Le 28 février, une manifestation du principal syndicat de dockers, Limter-Is, a dégénéré, une fois de plus. Plusieurs milliers d’ouvriers ont fait grève pendant deux jours. Comme souvent à Tuzla, les forces de police ont violemment réprimé le sit-in devant les chantiers navals.
Nouvelle série de blessures dues, cette fois, aux coups de matraques. « J’ai été renvoyé, fait remarquer Kamber Saygili, le secrétaire général de Limter-Is. Beaucoup de grévistes sont menacés ou accusés de participer à des activités terroristes. On nous a dit : »On va vous renvoyer dans votre village« . » Derrière lui, dans le petit local syndical, une affiche proclame : « Ce n’est pas la guerre. Ils sont morts sur les chantiers navals ». Des dizaines de noms suivent. Les derniers, morts depuis le début de l’année 2008, ont été ajoutés au stylo.

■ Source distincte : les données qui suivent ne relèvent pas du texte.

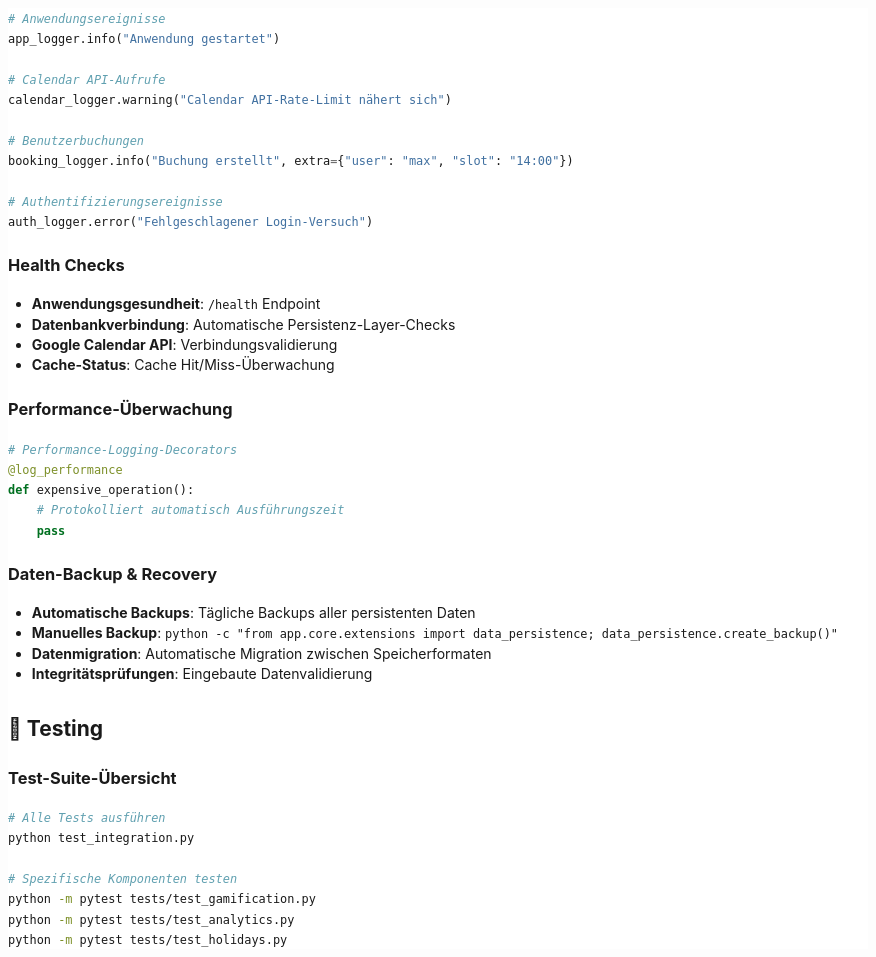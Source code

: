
 ```python
# Anwendungsereignisse
app_logger.info("Anwendung gestartet")

# Calendar API-Aufrufe
calendar_logger.warning("Calendar API-Rate-Limit nähert sich")

# Benutzerbuchungen
booking_logger.info("Buchung erstellt", extra={"user": "max", "slot": "14:00"})

# Authentifizierungsereignisse
auth_logger.error("Fehlgeschlagener Login-Versuch")
```

### Health Checks

- **Anwendungsgesundheit**: `/health` Endpoint
- **Datenbankverbindung**: Automatische Persistenz-Layer-Checks
- **Google Calendar API**: Verbindungsvalidierung
- **Cache-Status**: Cache Hit/Miss-Überwachung

### Performance-Überwachung

```python
# Performance-Logging-Decorators
@log_performance
def expensive_operation():
    # Protokolliert automatisch Ausführungszeit
    pass
```

### Daten-Backup & Recovery

- **Automatische Backups**: Tägliche Backups aller persistenten Daten
- **Manuelles Backup**: `python -c "from app.core.extensions import data_persistence; data_persistence.create_backup()"`
- **Datenmigration**: Automatische Migration zwischen Speicherformaten
- **Integritätsprüfungen**: Eingebaute Datenvalidierung

## 🧪 Testing

### Test-Suite-Übersicht

```bash
# Alle Tests ausführen
python test_integration.py

# Spezifische Komponenten testen
python -m pytest tests/test_gamification.py
python -m pytest tests/test_analytics.py
python -m pytest tests/test_holidays.py
```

Les syndicats dénoncent des cadences de travail insensées et la précarité de leur statut. « Ces accidents sont prévisibles, estime Cem Dinç, le leader du mouvement, soudeur depuis sept ans. Normalement, un ouvrier doit travailler 7 h 30 par jour. En réalité, les journées durent parfois dix ou douze heures. L’absence de règles est devenue la règle. »
Les fraudes sont courantes, même dans les plus grosses compagnies. Les ouvriers travaillent parfois sans sécurité sociale ou sont déclarés un jour quand ils travaillent un mois entier. La main-d’œuvre non qualifiée arrive en masse de l’est du pays, économiquement sinistré, et travaille à la journée pour 15 livres turques (7,74 euros). Six cousins, arrivés il y a trois mois d’Urfa, à la frontière syrienne, racontent que leur formation s’est limitée à dix minutes de visionnage d’un DVD. Le reste, ils l’ont appris sur le tas.
« Pas assez de personnel qualifié »
Mehmet Demiral se bat depuis deux ans pour obtenir réparation devant la justice. Son fils de 19 ans est mort en décembre 2005, en tombant d’un toit, à 18 mètres du sol. « Nos vies ont moins de valeur que leurs chiens », siffle le petit homme dans sa moustache. Le jeune Sezai travaillait pour un gros sous-traitant. Ces derniers se sont multipliés ces dernières années.
Les commandes de bateaux à Tuzla ont quasiment doublé depuis 2004. « Le secteur s’est développé subitement et nous n’avons plus assez de personnel qualifié, regrette Hasan Uzunyayla, l’un des rares patrons à accepter de témoigner. C’est pour cela aussi que les accidents sont si nombreux ces dernières années. » Selon lui, les pays européens abandonnent peu à peu cette activité dangereuse et peu compatible avec les normes environnementales, qui du coup se reporte massivement sur la Turquie.